L’œsophage est un tube musculaire qui permet aux aliments et aux liquides de rejoindre l’estomac. Sa paroi est recouverte d’une muqueuse qui joue un rôle protecteur. Comme d’autres tissus de l’organisme, cette muqueuse peut être affectée par des agressions répétées.
Il est toutefois important de ne pas tirer de conclusion excessive : les données scientifiques montrent une association probable entre la consommation de boissons très chaudes et le cancer de l’œsophage, mais elles ne permettent pas d’affirmer qu’une personne qui boit occasionnellement une boisson chaude développera un cancer.
Pourquoi les boissons très chaudes peuvent-elles être préoccupantes ?
Le mécanisme étudié repose principalement sur les dommages provoqués par la chaleur.
Une boisson consommée à une température particulièrement élevée peut entraîner une irritation ou une lésion thermique de la muqueuse. Lorsque cette exposition est répétée pendant une longue période, les chercheurs s’intéressent à la possibilité que ces agressions successives participent à des modifications cellulaires.
C’est notamment pour cette raison que le CIRC a étudié différentes habitudes de consommation dans plusieurs régions du monde où le thé, le maté ou d’autres boissons sont traditionnellement consommés à des températures très élevées.
Les données analysées par l’organisme montrent que le risque de cancer de l’œsophage peut augmenter avec la température de la boisson. Le CIRC définit les boissons « très chaudes » comme celles consommées à plus de 65 °C.
Cette précision est importante : une boisson chaude n’est pas nécessairement une boisson « très chaude » au sens scientifique du terme.
Le thé est-il réellement dangereux pour la santé ?

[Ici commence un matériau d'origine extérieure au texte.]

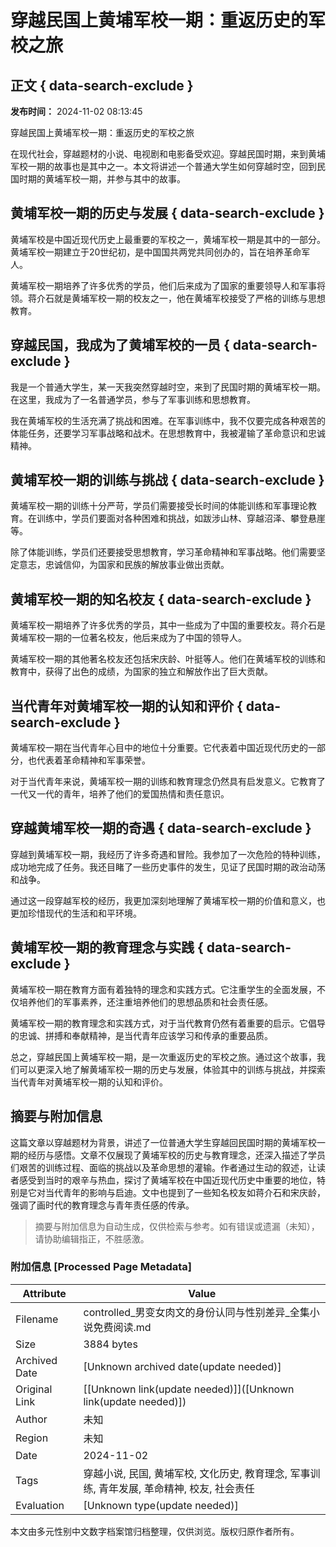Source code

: # 穿越民国上黄埔军校一期：重返历史的军校之旅

## 正文 { data-search-exclude }


**发布时间：** 2024-11-02 08:13:45

穿越民国上黄埔军校一期：重返历史的军校之旅

在现代社会，穿越题材的小说、电视剧和电影备受欢迎。穿越民国时期，来到黄埔军校一期的故事也是其中之一。本文将讲述一个普通大学生如何穿越时空，回到民国时期的黄埔军校一期，并参与其中的故事。

## 黄埔军校一期的历史与发展 { data-search-exclude }

黄埔军校是中国近现代历史上最重要的军校之一，黄埔军校一期是其中的一部分。黄埔军校一期建立于20世纪初，是中国国共两党共同创办的，旨在培养革命军人。

黄埔军校一期培养了许多优秀的学员，他们后来成为了国家的重要领导人和军事将领。蒋介石就是黄埔军校一期的校友之一，他在黄埔军校接受了严格的训练与思想教育。

## 穿越民国，我成为了黄埔军校的一员 { data-search-exclude }

我是一个普通大学生，某一天我突然穿越时空，来到了民国时期的黄埔军校一期。在这里，我成为了一名普通学员，参与了军事训练和思想教育。

我在黄埔军校的生活充满了挑战和困难。在军事训练中，我不仅要完成各种艰苦的体能任务，还要学习军事战略和战术。在思想教育中，我被灌输了革命意识和忠诚精神。

## 黄埔军校一期的训练与挑战 { data-search-exclude }

黄埔军校一期的训练十分严苛，学员们需要接受长时间的体能训练和军事理论教育。在训练中，学员们要面对各种困难和挑战，如跋涉山林、穿越沼泽、攀登悬崖等。

除了体能训练，学员们还要接受思想教育，学习革命精神和军事战略。他们需要坚定意志，忠诚信仰，为国家和民族的解放事业做出贡献。

## 黄埔军校一期的知名校友 { data-search-exclude }

黄埔军校一期培养了许多优秀的学员，其中一些成为了中国的重要校友。蒋介石是黄埔军校一期的一位著名校友，他后来成为了中国的领导人。

黄埔军校一期的其他著名校友还包括宋庆龄、叶挺等人。他们在黄埔军校的训练和教育中，获得了出色的成绩，为国家的独立和解放作出了巨大贡献。

## 当代青年对黄埔军校一期的认知和评价 { data-search-exclude }

黄埔军校一期在当代青年心目中的地位十分重要。它代表着中国近现代历史的一部分，也代表着革命精神和军事荣誉。

对于当代青年来说，黄埔军校一期的训练和教育理念仍然具有启发意义。它教育了一代又一代的青年，培养了他们的爱国热情和责任意识。

## 穿越黄埔军校一期的奇遇 { data-search-exclude }

穿越到黄埔军校一期，我经历了许多奇遇和冒险。我参加了一次危险的特种训练，成功地完成了任务。我还目睹了一些历史事件的发生，见证了民国时期的政治动荡和战争。

通过这一段穿越军校的经历，我更加深刻地理解了黄埔军校一期的价值和意义，也更加珍惜现代的生活和和平环境。

## 黄埔军校一期的教育理念与实践 { data-search-exclude }

黄埔军校一期在教育方面有着独特的理念和实践方式。它注重学生的全面发展，不仅培养他们的军事素养，还注重培养他们的思想品质和社会责任感。

黄埔军校一期的教育理念和实践方式，对于当代教育仍然有着重要的启示。它倡导的忠诚、拼搏和奉献精神，是当代青年应该学习和传承的重要品质。

总之，穿越民国上黄埔军校一期，是一次重返历史的军校之旅。通过这个故事，我们可以更深入地了解黄埔军校一期的历史与发展，体验其中的训练与挑战，并探索当代青年对黄埔军校一期的认知和评价。
<!-- tcd_original_link https://controlled.cqybqz.com/ -->


## 摘要与附加信息

<!-- tcd_abstract -->
这篇文章以穿越题材为背景，讲述了一位普通大学生穿越回民国时期的黄埔军校一期的经历与感悟。文章不仅展现了黄埔军校的历史与教育理念，还深入描述了学员们艰苦的训练过程、面临的挑战以及革命思想的灌输。作者通过生动的叙述，让读者感受到当时的艰辛与热血，探讨了黄埔军校在中国近现代历史中重要的地位，特别是它对当代青年的影响与启迪。文中也提到了一些知名校友如蒋介石和宋庆龄，强调了画时代的教育理念与青年责任感的传承。
<!-- tcd_abstract_end -->

> 摘要与附加信息为自动生成，仅供检索与参考。如有错误或遗漏（未知），请协助编辑指正，不胜感激。

### 附加信息 [Processed Page Metadata]

| Attribute       | Value                                  |
|-----------------|----------------------------------------|
| Filename        | controlled_男变女肉文的身份认同与性别差异_全集小说免费阅读.md                             |
| Size            | 3884 bytes                           |
| Archived Date   | [Unknown archived date(update needed)]                             |
| Original Link   | [[Unknown link(update needed)]]([Unknown link(update needed)])                       |
| Author          | 未知                               |
| Region          | 未知                               |
| Date            | 2024-11-02                                 |
| Tags            | 穿越小说, 民国, 黄埔军校, 文化历史, 教育理念, 军事训练, 青年发展, 革命精神, 校友, 社会责任                                 |
| Evaluation            | [Unknown type(update needed)]                                 |
<!-- tcd_table_end -->

本文由多元性别中文数字档案馆归档整理，仅供浏览。版权归原作者所有。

C’est probablement l’une des principales questions que se posent les amateurs de thé après avoir entendu parler de cette étude.
La réponse mérite d’être nuancée.
Le thé en lui-même n’est pas considéré comme la cause principale du cancer de l’œsophage dans cette recommandation. Le facteur qui attire l’attention des chercheurs est surtout la température extrêmement élevée de la boisson au moment où elle est avalée.
L’IARC souligne d’ailleurs que les résultats disponibles suggèrent que c’est la température, plutôt que la nature de la boisson, qui pourrait être responsable du risque observé.
Autrement dit, il n’est pas nécessaire de supprimer systématiquement le thé de son alimentation simplement par crainte du cancer.
Le véritable réflexe à adopter consiste plutôt à éviter de boire une tasse lorsqu’elle est encore brûlante.